### Work item
The response must contain every line below in which "permite" appears.

### Given data
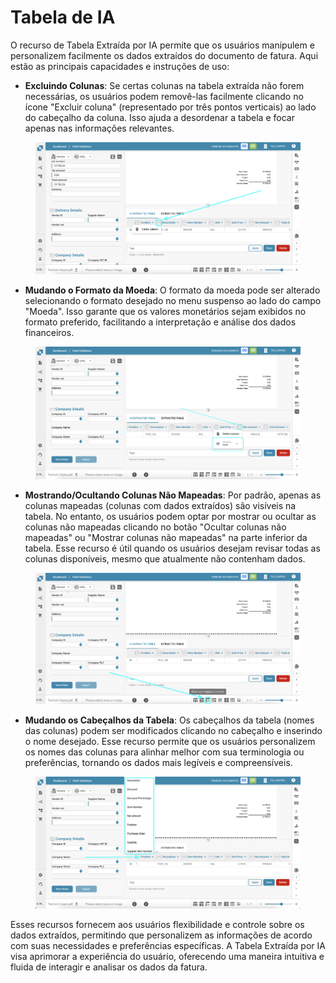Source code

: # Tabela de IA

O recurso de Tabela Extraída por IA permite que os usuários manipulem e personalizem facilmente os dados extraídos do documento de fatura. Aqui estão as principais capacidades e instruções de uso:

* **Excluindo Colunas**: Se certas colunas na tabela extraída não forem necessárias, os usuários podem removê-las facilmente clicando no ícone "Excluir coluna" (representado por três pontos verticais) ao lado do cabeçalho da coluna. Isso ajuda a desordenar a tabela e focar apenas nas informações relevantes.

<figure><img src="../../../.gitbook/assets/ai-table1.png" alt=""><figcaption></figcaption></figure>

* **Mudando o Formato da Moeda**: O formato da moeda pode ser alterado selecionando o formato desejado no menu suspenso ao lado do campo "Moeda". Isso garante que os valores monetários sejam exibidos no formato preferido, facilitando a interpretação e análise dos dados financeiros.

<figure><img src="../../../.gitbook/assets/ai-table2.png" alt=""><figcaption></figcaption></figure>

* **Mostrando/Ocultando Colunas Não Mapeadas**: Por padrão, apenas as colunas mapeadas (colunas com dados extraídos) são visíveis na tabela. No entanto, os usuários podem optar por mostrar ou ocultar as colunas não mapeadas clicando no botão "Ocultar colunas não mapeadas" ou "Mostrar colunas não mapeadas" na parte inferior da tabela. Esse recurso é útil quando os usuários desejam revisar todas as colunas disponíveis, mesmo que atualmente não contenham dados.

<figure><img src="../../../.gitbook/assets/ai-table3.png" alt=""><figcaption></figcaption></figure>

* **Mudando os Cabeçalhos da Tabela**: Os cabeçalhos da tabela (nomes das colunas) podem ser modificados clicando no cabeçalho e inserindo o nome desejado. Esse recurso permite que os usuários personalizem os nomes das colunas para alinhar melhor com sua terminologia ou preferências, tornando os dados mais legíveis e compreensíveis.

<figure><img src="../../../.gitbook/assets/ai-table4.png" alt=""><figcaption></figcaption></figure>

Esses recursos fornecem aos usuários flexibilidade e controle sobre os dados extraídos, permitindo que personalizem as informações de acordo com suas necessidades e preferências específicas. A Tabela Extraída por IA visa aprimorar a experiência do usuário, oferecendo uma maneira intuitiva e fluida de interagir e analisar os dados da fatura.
---
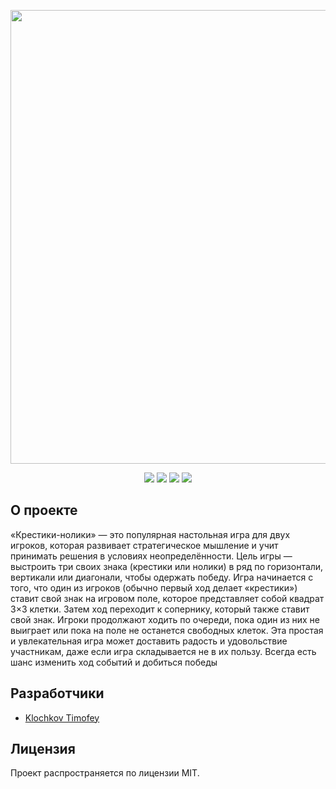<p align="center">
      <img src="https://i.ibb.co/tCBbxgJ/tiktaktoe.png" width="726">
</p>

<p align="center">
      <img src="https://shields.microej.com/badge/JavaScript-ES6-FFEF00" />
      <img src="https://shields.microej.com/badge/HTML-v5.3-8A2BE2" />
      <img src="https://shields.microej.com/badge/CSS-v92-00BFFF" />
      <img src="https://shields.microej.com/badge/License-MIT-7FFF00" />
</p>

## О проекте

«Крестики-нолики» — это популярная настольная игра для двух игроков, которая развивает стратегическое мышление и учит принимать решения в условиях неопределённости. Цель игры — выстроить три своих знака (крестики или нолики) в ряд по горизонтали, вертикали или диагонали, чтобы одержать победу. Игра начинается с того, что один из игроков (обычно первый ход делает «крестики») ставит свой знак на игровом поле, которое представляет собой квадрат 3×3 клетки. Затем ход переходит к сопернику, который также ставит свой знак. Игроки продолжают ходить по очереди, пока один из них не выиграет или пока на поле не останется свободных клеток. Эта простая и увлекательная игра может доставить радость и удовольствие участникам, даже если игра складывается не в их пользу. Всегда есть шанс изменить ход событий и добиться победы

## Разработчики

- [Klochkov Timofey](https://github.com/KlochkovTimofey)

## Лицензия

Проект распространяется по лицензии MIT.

### Written response
O recurso de Tabela Extraída por IA permite que os usuários manipulem e personalizem facilmente os dados extraídos do documento de fatura. Aqui estão as principais capacidades e instruções de uso:
* **Mudando os Cabeçalhos da Tabela**: Os cabeçalhos da tabela (nomes das colunas) podem ser modificados clicando no cabeçalho e inserindo o nome desejado. Esse recurso permite que os usuários personalizem os nomes das colunas para alinhar melhor com sua terminologia ou preferências, tornando os dados mais legíveis e compreensíveis.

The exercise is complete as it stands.